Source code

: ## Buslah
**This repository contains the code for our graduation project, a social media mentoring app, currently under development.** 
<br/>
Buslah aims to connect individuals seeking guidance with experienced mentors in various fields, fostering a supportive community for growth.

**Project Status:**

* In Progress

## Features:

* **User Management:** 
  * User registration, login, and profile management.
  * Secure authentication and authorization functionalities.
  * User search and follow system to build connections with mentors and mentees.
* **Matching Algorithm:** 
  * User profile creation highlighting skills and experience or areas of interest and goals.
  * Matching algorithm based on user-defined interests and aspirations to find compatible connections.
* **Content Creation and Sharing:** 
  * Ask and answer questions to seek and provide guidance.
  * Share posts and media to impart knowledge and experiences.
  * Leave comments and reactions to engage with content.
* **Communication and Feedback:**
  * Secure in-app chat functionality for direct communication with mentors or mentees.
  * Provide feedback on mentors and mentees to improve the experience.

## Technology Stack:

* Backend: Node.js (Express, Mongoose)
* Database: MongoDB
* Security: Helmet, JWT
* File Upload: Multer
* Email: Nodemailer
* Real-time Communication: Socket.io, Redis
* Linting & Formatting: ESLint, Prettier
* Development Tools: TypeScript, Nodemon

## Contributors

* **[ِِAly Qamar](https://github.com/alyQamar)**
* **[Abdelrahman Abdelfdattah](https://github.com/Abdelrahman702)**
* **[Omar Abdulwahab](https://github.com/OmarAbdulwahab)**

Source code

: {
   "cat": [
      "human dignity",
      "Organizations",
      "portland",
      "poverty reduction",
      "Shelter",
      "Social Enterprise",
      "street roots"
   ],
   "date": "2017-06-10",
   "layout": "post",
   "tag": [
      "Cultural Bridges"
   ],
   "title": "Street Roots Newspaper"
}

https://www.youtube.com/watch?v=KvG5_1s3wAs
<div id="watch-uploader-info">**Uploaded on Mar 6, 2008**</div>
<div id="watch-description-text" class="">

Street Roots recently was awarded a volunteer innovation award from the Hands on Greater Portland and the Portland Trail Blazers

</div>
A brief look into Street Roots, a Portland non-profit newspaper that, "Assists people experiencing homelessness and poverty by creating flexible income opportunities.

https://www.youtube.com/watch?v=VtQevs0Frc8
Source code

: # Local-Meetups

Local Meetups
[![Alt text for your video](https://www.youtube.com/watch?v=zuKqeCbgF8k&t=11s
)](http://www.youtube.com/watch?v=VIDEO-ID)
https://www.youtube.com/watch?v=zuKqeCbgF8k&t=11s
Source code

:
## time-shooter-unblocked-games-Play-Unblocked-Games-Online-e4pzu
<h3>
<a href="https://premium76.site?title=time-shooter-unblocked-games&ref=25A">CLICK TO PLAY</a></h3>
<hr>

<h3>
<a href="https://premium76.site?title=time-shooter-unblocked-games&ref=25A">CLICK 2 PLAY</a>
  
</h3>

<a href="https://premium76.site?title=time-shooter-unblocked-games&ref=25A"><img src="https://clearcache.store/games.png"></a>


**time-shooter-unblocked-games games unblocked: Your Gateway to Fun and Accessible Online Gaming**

---+---

__Task objective__
From the listing above, copy out each line where the word "Buslah" appears.

__Answer to the problem__
: ## Buslah
Buslah aims to connect individuals seeking guidance with experienced mentors in various fields, fostering a supportive community for growth.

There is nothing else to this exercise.